The pages Tom sent were almost all of the early-to-mid '90s variety, a few years before I started swiping them from the school library (most of the ones I stole featured a completely different design).

Until this, I've basically had to live on finding SI for Kids cards here and there in dime boxes, which has happened maybe a half-dozen times (at most) over the years. So you can imagine how insane it was to see a whole mess of pages at my disposal like this. It was unlike anything I'd ever received in a trade package before.

Though I'll only be keeping the baseball cards (I have a slew of non-baseball ones available if anyone wants them), the sheer act of separating and tearing apart those perforated pages took me right back to my youth, of the fun that could be had from those flimsy photos of '90s heroes (with a few war-era legends thrown in for good measure!).




And while those SI for Kids pages already brought this package into the realm of the legendary, Tom just couldn't stop there.

You might notice a few other loose cards in that above photo: that's because Tom hit not one...




not two...




not three...




not four...




...but FIVE(!!!) of my Dime Box Dozen needs.

A lot of these have been sitting on my list for many months, some longer. The Kline was probably the most gratifying to receive. Aside from being a card of goofy greatness featuring a semi-obscure Dude I Collect, I've had the Gold Medallion parallel of it sitting in my Expos binder without the base version since before I started this blog...which means it's been on my want list for at least a good eight years. To think of a need like that being put to rest by Tom, completely unsolicited and by surprise, is almost overwhelming.

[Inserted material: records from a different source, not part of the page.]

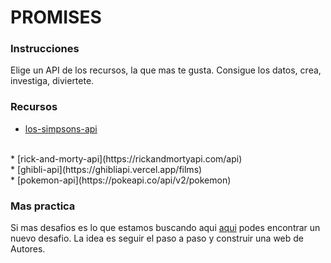 # PROMISES

### Instrucciones
Elige un API de los recursos, la que mas te gusta.
Consigue los datos, crea, investiga, diviertete.

### Recursos
* [los-simpsons-api](https://thesimpsonsquoteapi.glitch.me/quotes)
<br>
* [rick-and-morty-api](https://rickandmortyapi.com/api)
<br>
* [ghibli-api](https://ghibliapi.vercel.app/films)
<br>
* [pokemon-api](https://pokeapi.co/api/v2/pokemon)

### Mas practica
Si mas desafios es lo que estamos buscando aqui [aqui](https://www.freecodecamp.org/learn/javascript-algorithms-and-data-structures-v8/#learn-fetch-and-promises-by-building-an-fcc-authors-page) podes encontrar un nuevo desafio. La idea es seguir el paso a paso y construir una web de Autores.
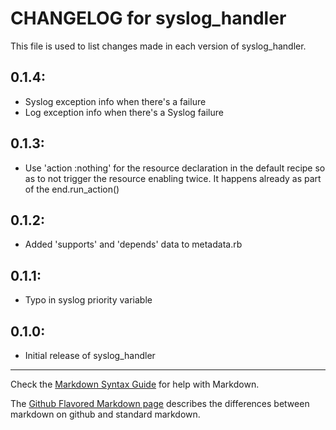 # CHANGELOG for syslog_handler

This file is used to list changes made in each version of syslog_handler.

## 0.1.4:

* Syslog exception info when there's a failure
* Log exception info when there's a Syslog failure

## 0.1.3:

* Use 'action :nothing' for the resource declaration in the default recipe so as to not trigger the resource enabling twice. It happens already as part of the end.run_action()

## 0.1.2:

* Added 'supports' and 'depends' data to metadata.rb

## 0.1.1:

* Typo in syslog priority variable

## 0.1.0:

* Initial release of syslog_handler

- - -
Check the [Markdown Syntax Guide](http://daringfireball.net/projects/markdown/syntax) for help with Markdown.

The [Github Flavored Markdown page](http://github.github.com/github-flavored-markdown/) describes the differences between markdown on github and standard markdown.

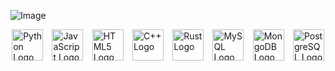 <!-- Image -->
![Image](https://telegra.ph/file/40a5a4a0cf98d2731437e.jpg)

<!-- Logos in a single row using a grid layout -->
<div style="display: grid; grid-template-columns: repeat(auto-fit, minmax(50px, 1fr)); gap: 10px; justify-items: center;">
    <img src="https://upload.wikimedia.org/wikipedia/commons/c/c3/Python-logo-notext.svg" alt="Python Logo" height="50">
    <img src="https://upload.wikimedia.org/wikipedia/commons/9/99/Unofficial_JavaScript_logo_2.svg" alt="JavaScript Logo" height="50">
    <img src="https://upload.wikimedia.org/wikipedia/commons/6/61/HTML5_logo_and_wordmark.svg" alt="HTML5 Logo" height="50">
    <img src="https://upload.wikimedia.org/wikipedia/commons/1/18/ISO_C%2B%2B_Logo.svg" alt="C++ Logo" height="50">
    <img src="https://upload.wikimedia.org/wikipedia/commons/d/d5/Rust_programming_language_black_logo.svg" alt="Rust Logo" height="50">
    <img src="https://cdn.iconscout.com/icon/free/png-512/mysql-19-1174939.png" alt="MySQL Logo" height="50">
    <img src="https://cdn.iconscout.com/icon/free/png-512/mongodb-226029.png" alt="MongoDB Logo" height="50">
    <img src="https://upload.wikimedia.org/wikipedia/commons/2/29/Postgresql_elephant.svg" alt="PostgreSQL Logo" height="50">
    
</div>
    
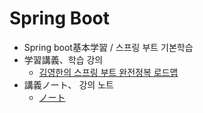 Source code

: # Spring Boot
- Spring boot基本学習 / 스프링 부트 기본학습
- 学習講義、학습 강의
  - [김영한의 스프링 부트 완전정복 로드맵](https://www.inflearn.com/course/%EC%8A%A4%ED%94%84%EB%A7%81-%EC%9E%85%EB%AC%B8-%EC%8A%A4%ED%94%84%EB%A7%81%EB%B6%80%ED%8A%B8/dashboard)
- 講義ノート、 강의 노트
  - [ノート](https://future-laser-726.notion.site/Spring-Boot-59027f7ca9db4838b4512a840a88e628)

The cards themselves are excellent, but I don't think my scanner could've conveyed just how thoughtful and incredible these packages from Tom were: because the picture, as they say, is worth a thousand words.

6 comments:

Mike said...

Don't feel bad about "stealing" the cards from the library..they would have got thrown away!

The Shlabotnik Report said...

What a great couple of packages! I'm going to have to hunt down that Steve Kline card myself...

Zippy Zappy said...

Tom's one of the best traders on our corner of the blogosphere, the impact his packages can have is incredible.

Fuji said...

That Jordan SI for Kids card is awesome!

P-town Tom said...

FYI, cards listed in your "Dimebox Dozen" often are cards I would like to own for my own "Folder of Fun." The Kline is a perfect example! Selfishly, I figured if I eliminated a few from your list, you'd have to throw some new cards into your "Dimebox Dozen"... which I could then potentially add to my folder! It's a win-win!
Glad you liked the cards!

Bulldog said...

That's a great package and agree with Fuji that that is a sweet Jordan.